Your goal: Every line below that contains "which" is to be copied.
<<<<
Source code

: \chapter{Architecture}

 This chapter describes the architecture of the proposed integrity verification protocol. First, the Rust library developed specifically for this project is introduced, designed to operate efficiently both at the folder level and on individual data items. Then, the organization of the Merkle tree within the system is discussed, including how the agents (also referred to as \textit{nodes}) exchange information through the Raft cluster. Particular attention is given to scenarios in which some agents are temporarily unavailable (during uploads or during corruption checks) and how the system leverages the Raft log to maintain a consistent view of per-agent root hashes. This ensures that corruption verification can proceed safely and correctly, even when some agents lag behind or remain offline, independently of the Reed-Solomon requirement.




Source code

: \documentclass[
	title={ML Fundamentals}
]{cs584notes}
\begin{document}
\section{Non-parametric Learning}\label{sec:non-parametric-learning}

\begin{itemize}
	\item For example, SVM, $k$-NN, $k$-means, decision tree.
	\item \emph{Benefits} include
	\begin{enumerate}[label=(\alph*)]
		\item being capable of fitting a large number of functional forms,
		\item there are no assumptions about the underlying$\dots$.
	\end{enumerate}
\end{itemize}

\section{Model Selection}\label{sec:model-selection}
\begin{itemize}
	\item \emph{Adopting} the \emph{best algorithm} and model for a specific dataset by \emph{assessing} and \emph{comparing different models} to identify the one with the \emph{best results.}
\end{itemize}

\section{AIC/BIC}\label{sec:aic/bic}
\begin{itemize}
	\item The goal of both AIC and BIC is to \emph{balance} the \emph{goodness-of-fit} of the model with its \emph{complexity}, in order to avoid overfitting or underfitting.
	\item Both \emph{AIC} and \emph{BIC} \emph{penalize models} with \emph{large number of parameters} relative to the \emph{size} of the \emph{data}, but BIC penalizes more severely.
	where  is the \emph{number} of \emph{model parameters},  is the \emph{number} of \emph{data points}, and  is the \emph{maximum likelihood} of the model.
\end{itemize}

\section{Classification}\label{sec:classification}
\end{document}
>>>>
<<<<
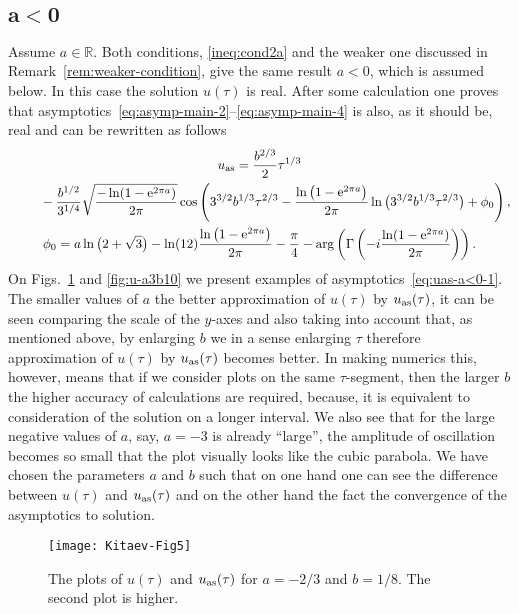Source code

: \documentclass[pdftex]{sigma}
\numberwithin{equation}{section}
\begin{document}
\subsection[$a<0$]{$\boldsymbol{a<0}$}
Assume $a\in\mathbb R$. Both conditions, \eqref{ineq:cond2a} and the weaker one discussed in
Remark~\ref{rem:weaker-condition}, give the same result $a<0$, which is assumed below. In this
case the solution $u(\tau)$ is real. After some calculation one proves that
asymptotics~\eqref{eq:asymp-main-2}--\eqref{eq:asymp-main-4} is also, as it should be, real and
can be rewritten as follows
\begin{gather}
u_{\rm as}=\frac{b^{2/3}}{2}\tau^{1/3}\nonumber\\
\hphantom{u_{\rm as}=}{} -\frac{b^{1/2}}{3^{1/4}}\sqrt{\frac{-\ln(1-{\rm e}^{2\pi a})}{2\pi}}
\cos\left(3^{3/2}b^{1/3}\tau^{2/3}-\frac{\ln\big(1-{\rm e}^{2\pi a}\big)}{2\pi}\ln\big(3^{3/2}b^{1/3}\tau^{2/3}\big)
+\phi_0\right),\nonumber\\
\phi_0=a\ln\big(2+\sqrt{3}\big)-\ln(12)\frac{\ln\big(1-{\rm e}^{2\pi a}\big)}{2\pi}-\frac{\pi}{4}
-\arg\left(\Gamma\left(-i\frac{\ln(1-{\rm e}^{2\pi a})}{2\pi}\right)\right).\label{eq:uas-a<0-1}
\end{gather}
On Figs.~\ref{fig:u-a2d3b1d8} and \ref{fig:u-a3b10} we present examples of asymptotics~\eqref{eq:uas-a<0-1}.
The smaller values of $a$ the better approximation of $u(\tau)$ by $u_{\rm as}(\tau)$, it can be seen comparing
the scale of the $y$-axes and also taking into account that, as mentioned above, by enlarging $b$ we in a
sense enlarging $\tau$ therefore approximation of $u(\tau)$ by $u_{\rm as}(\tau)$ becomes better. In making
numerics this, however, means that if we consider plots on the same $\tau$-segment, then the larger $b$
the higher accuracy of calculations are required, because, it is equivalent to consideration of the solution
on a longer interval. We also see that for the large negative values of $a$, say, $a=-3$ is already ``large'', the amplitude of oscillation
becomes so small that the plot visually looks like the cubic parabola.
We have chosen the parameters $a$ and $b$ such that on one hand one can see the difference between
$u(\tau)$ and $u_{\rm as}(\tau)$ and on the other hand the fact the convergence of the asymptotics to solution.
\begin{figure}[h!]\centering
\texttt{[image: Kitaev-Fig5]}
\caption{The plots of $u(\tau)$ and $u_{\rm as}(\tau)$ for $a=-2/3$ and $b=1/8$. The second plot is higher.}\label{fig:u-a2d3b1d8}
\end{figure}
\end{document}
>>>>
Response box:
 This chapter describes the architecture of the proposed integrity verification protocol. First, the Rust library developed specifically for this project is introduced, designed to operate efficiently both at the folder level and on individual data items. Then, the organization of the Merkle tree within the system is discussed, including how the agents (also referred to as \textit{nodes}) exchange information through the Raft cluster. Particular attention is given to scenarios in which some agents are temporarily unavailable (during uploads or during corruption checks) and how the system leverages the Raft log to maintain a consistent view of per-agent root hashes. This ensures that corruption verification can proceed safely and correctly, even when some agents lag behind or remain offline, independently of the Reed-Solomon requirement.
Remark~\ref{rem:weaker-condition}, give the same result $a<0$, which is assumed below. In this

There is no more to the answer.